*** RECORDS SHOWN ***
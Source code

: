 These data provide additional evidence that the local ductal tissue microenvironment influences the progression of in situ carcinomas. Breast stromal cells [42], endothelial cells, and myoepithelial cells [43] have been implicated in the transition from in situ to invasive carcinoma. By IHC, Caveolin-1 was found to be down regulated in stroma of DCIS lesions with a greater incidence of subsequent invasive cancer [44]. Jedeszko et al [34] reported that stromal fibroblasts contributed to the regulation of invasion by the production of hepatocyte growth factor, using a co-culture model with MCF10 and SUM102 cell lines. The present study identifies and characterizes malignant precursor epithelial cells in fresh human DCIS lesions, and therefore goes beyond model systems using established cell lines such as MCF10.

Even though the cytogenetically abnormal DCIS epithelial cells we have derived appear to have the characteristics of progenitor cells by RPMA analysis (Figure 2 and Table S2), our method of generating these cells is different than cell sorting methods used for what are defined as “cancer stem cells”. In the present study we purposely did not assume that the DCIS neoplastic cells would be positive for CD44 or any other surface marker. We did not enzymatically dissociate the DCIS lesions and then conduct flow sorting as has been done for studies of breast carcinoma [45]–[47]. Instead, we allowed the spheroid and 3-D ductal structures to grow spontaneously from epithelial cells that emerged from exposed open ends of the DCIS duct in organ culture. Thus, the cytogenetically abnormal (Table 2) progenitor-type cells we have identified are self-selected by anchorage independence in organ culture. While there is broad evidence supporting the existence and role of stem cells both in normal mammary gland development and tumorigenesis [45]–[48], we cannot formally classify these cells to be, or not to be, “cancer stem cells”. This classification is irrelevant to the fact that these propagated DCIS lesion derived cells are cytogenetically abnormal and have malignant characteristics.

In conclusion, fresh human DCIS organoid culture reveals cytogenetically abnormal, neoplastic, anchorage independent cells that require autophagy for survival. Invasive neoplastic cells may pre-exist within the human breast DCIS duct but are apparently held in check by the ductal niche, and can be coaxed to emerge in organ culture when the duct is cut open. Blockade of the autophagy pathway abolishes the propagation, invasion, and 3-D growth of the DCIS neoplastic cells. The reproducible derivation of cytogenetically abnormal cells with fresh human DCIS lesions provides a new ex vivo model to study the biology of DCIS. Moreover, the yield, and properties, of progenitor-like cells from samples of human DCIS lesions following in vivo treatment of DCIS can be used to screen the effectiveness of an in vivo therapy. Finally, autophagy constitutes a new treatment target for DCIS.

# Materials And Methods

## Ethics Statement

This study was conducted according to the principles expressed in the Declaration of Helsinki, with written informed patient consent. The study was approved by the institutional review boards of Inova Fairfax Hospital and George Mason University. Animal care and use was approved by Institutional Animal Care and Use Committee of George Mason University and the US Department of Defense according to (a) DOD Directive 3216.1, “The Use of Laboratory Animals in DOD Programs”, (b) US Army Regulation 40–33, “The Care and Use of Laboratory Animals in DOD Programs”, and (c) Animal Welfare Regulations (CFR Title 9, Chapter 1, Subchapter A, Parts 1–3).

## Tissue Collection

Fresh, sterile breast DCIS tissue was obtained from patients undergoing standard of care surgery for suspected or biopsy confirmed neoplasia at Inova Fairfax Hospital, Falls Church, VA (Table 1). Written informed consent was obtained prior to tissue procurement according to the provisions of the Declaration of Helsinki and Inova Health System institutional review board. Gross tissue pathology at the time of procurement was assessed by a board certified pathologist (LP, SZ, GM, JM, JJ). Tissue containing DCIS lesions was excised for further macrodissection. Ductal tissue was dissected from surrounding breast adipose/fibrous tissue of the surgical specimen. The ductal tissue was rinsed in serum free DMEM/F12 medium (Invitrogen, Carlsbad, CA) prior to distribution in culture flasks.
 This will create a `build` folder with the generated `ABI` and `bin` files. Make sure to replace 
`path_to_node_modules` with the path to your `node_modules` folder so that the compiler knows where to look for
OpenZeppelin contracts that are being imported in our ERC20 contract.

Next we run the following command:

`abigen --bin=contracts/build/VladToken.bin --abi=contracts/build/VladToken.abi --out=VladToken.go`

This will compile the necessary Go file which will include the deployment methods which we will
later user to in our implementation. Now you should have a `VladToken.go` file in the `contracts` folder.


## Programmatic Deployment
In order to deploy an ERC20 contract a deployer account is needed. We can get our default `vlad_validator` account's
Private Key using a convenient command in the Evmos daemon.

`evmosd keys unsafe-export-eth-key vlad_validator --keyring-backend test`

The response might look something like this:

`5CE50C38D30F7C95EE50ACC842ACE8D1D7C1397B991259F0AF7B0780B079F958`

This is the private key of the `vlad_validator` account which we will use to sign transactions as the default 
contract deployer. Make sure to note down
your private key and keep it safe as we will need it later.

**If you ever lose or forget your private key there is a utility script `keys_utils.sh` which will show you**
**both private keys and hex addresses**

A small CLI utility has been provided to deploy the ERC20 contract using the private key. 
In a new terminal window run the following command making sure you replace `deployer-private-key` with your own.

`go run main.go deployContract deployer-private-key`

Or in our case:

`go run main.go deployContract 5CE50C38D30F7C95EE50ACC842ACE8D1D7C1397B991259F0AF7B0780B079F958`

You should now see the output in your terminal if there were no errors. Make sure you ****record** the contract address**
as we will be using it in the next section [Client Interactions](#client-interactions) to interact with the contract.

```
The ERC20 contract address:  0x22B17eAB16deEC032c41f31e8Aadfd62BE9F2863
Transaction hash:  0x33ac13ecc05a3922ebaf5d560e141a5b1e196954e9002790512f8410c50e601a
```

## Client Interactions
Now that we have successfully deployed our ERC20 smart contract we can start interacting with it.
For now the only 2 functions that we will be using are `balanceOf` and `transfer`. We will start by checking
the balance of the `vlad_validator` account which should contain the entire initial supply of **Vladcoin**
*** End of RECORDS SHOWN ***
Look above for the line holding "## Tissue Collection" and the line holding "Private Key using", then output exactly those two lines and every line between them, nothing more.

## Tissue Collection

Fresh, sterile breast DCIS tissue was obtained from patients undergoing standard of care surgery for suspected or biopsy confirmed neoplasia at Inova Fairfax Hospital, Falls Church, VA (Table 1). Written informed consent was obtained prior to tissue procurement according to the provisions of the Declaration of Helsinki and Inova Health System institutional review board. Gross tissue pathology at the time of procurement was assessed by a board certified pathologist (LP, SZ, GM, JM, JJ). Tissue containing DCIS lesions was excised for further macrodissection. Ductal tissue was dissected from surrounding breast adipose/fibrous tissue of the surgical specimen. The ductal tissue was rinsed in serum free DMEM/F12 medium (Invitrogen, Carlsbad, CA) prior to distribution in culture flasks.
 This will create a `build` folder with the generated `ABI` and `bin` files. Make sure to replace 
`path_to_node_modules` with the path to your `node_modules` folder so that the compiler knows where to look for
OpenZeppelin contracts that are being imported in our ERC20 contract.

Next we run the following command:

`abigen --bin=contracts/build/VladToken.bin --abi=contracts/build/VladToken.abi --out=VladToken.go`

This will compile the necessary Go file which will include the deployment methods which we will
later user to in our implementation. Now you should have a `VladToken.go` file in the `contracts` folder.


## Programmatic Deployment
In order to deploy an ERC20 contract a deployer account is needed. We can get our default `vlad_validator` account's
Private Key using a convenient command in the Evmos daemon.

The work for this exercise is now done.